Assigned task - Below are records. Find each line in them that holds the word "width" and copy it.

Data to examine -
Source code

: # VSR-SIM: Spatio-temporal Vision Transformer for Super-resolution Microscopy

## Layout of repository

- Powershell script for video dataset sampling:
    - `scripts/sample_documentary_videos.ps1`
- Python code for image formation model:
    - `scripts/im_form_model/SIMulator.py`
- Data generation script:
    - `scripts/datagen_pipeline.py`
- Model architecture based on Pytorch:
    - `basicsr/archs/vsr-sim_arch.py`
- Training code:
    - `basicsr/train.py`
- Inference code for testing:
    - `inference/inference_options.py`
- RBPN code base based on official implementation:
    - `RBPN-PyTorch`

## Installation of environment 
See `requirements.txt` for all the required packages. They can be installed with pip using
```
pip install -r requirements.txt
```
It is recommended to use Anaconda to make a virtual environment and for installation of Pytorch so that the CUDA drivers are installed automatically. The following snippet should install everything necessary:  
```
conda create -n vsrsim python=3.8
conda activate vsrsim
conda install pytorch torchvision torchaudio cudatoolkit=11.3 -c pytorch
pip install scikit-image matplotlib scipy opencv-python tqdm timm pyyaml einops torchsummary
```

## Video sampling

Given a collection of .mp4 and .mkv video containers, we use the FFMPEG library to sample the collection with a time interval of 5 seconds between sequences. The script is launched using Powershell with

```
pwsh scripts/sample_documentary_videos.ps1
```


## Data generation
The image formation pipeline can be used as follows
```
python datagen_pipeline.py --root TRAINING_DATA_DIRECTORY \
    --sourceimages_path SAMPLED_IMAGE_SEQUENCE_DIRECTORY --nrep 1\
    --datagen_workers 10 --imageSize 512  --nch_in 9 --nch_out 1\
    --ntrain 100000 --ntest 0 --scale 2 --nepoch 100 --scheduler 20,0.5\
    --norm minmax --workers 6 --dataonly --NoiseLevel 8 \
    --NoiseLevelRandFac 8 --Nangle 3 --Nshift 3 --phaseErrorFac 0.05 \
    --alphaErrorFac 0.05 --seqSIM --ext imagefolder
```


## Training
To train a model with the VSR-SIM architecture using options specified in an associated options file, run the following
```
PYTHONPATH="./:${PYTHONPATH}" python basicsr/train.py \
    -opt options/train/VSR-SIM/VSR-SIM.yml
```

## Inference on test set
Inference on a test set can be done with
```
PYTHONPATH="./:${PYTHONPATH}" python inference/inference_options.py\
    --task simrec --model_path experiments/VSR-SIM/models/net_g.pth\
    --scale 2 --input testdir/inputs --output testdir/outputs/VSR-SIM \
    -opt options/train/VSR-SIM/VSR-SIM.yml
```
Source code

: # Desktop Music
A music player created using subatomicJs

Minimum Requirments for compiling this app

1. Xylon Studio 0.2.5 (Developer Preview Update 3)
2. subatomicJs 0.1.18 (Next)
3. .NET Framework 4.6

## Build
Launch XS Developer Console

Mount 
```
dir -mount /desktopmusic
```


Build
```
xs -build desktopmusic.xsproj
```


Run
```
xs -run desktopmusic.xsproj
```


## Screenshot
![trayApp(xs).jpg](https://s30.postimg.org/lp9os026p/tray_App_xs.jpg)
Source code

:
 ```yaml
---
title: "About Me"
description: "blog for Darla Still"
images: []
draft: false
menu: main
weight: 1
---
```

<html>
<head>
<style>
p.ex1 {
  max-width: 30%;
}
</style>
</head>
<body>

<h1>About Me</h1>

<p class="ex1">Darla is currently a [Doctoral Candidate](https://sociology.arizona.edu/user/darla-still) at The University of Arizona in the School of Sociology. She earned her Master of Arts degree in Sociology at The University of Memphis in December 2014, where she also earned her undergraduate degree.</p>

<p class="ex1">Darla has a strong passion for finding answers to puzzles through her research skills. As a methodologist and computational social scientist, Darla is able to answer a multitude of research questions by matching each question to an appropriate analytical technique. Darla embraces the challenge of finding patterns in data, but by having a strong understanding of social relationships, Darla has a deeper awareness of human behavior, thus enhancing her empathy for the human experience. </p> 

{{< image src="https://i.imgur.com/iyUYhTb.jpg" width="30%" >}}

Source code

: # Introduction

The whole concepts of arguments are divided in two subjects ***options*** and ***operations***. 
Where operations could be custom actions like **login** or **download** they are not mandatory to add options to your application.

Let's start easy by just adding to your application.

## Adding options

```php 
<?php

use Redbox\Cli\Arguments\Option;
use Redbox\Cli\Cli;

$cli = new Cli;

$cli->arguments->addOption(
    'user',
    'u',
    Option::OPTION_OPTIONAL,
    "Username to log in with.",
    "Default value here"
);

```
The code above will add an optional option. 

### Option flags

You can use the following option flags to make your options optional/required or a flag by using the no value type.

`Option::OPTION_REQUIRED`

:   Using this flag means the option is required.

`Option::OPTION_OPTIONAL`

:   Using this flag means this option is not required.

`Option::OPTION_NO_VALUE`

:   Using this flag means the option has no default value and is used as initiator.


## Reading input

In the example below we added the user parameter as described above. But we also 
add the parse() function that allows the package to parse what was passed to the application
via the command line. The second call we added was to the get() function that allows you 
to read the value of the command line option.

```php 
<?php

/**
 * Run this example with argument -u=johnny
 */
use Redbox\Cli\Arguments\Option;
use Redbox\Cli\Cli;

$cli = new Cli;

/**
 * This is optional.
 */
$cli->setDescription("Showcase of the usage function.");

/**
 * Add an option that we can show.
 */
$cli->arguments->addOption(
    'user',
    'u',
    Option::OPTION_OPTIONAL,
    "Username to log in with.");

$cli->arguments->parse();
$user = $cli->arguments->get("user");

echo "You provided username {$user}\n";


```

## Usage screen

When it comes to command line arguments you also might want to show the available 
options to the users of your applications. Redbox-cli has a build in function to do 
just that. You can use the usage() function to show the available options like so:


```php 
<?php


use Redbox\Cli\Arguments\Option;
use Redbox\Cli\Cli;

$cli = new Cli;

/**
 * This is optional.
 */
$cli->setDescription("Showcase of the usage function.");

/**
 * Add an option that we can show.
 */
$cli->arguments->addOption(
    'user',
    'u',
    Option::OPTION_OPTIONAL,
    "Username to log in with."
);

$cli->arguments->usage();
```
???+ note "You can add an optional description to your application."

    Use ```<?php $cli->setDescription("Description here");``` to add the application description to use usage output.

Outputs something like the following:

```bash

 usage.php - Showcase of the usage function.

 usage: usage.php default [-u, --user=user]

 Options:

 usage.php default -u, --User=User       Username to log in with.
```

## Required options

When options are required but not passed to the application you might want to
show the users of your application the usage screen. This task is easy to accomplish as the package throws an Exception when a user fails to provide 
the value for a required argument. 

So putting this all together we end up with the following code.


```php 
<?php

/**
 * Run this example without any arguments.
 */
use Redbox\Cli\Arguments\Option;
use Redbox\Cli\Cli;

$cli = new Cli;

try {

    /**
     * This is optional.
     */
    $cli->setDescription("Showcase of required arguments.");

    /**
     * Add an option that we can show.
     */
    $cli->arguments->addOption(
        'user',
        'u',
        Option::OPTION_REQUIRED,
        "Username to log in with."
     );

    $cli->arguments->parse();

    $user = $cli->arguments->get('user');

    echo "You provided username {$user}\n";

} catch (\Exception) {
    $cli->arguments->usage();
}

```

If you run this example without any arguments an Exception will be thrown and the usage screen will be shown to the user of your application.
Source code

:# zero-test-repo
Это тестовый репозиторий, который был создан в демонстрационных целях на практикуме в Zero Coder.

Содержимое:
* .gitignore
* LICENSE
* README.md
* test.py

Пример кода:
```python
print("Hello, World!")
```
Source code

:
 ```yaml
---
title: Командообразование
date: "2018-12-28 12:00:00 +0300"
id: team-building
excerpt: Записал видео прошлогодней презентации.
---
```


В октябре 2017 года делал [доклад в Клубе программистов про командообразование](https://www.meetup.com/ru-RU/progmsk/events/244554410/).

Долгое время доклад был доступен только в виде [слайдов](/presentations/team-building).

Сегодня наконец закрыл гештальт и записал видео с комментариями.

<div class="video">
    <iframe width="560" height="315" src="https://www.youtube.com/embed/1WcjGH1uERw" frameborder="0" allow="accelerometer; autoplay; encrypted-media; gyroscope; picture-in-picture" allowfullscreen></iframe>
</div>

Exercise output -
  max-width: 30%;
{{< image src="https://i.imgur.com/iyUYhTb.jpg" width="30%" >}}
    <iframe width="560" height="315" src="https://www.youtube.com/embed/1WcjGH1uERw" frameborder="0" allow="accelerometer; autoplay; encrypted-media; gyroscope; picture-in-picture" allowfullscreen></iframe>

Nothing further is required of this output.